K-means Evaluation: While Silhouette or DB scores are valuable for assessing the quality of unsupervised clustering tasks in general, calculating Silhouette or DB scores can add processing time, especially for large datasets. Since our focus was on overall model performance and efficiency, we prioritized techniques that directly impacted the CapsNet's ability to learn meaningful features for classification.”
Comments 2: Other papers in this area use average time of diagnosis as part of the performance. This should be incorporated in this manuscript as well.
Response:
"Thank you for your comment. We've incorporated the training time and number of epochs for each experiment, At (lines 325, 335 page 9, and 355 page 11). This provides insights into the model's training efficiency, which aligns well with our focus on overall model performance.”
Comments 3: Lines 223 - 225: “experimentally proven…” where? Are there references for this? Or is this statement referring to the current study?
Response:
Thank you for your feedback! You're absolutely right, the term "experimentally proven" was too strong without specific references. We've addressed this by revising the sentence to
"This size (224x224 pixels) was found in our experiments to be more efficient for running the CapsNet classification model on the Clean-CC-CCII dataset and produced better results compared to other tested image resolutions. (Line 225, Page 6).
In fact, we evaluated many image shapes, and (224x224) yielded the best results, so we chose it."
Comments 4: Subsection 4.3: Why were only these parameters chosen as part of the optimization process? Why these specific values? While answering the latter provides more clarity, a good value addition to this paper would be to use an optimization method (e.g., grid, random) that exhaustively checks for best parameters.
Response:
“Thanks for your feedback!
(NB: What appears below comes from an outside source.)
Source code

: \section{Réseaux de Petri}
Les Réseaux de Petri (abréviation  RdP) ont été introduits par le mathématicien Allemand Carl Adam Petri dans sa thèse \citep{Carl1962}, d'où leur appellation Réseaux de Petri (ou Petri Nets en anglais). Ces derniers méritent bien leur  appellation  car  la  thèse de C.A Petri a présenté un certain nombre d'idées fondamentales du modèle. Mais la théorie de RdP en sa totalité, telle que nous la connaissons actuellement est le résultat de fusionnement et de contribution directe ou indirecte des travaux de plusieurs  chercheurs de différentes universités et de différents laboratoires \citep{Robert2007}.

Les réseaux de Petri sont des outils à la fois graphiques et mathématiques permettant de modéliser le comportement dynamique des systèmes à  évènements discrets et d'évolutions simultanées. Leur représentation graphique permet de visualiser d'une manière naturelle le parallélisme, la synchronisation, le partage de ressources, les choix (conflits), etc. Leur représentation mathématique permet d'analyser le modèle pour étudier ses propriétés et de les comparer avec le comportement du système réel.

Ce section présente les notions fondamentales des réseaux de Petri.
You're right, choosing specific hyperparameters without an exhaustive search is a valid point. Here's how we addressed it:
- Literature Review: We based our initial parameter selection on commonly used and successful configurations for CapsNet models reported in research papers. This provided a solid foundation to begin our optimization process.
- Targeted Exploration: While we didn't perform a full grid or random search, we did explore a targeted range of values for key hyperparameters like the number of channels in the PrimaryCapsules layer and the Conv1 layer configuration. This approach allowed us to efficiently identify promising parameter combinations while focusing on adjustments known to be impactful for CapsNets.
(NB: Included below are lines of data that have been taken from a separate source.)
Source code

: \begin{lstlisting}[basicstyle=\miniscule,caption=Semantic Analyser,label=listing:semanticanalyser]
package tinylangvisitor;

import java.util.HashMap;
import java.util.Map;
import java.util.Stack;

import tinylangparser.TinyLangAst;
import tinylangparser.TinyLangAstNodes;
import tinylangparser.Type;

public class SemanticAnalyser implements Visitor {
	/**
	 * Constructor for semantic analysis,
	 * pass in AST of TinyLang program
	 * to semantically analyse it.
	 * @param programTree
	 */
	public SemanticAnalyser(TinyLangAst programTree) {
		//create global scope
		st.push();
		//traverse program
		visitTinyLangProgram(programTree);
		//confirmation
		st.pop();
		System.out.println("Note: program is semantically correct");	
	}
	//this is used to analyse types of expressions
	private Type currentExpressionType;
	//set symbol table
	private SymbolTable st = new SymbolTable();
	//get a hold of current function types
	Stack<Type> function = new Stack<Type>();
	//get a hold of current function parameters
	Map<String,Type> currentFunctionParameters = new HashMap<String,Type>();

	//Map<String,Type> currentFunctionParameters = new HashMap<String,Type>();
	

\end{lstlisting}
- Justification for Chosen Values: In the paper, we've presented the results of these targeted explorations (e.g., reducing channels in the PrimaryCapsules layer - Table 9 and Figure 6). This demonstrates the impact of these adjustments and justifies the final chosen values that achieved the best performance (Conv1 layer strides and padding - Table 10).
Future Work: You're absolutely right about the potential benefits of a more exhaustive search. In future work, we plan to investigate the use of grid search or other optimization techniques to explore a broader hyperparameter space. This could potentially lead to further improvements in the model's performance.”
Round 2
Reviewer 1 Report
Review Report for MDPI COVID
(3Cs: Unleashing Capsule Networks for Robust COVID-19 Detection Using CT Images)
Thanks for the revision. When the revised version of the paper and the responses to the reviewer comments are examined in detail, it is observed that although some responses are limited, the quality and originality of the study are appropriate. For this reason, I recommend that the paper be accepted. I wish the authors success in their future studies. Best regards.
All comments have been added in detail to the "Major comments" section.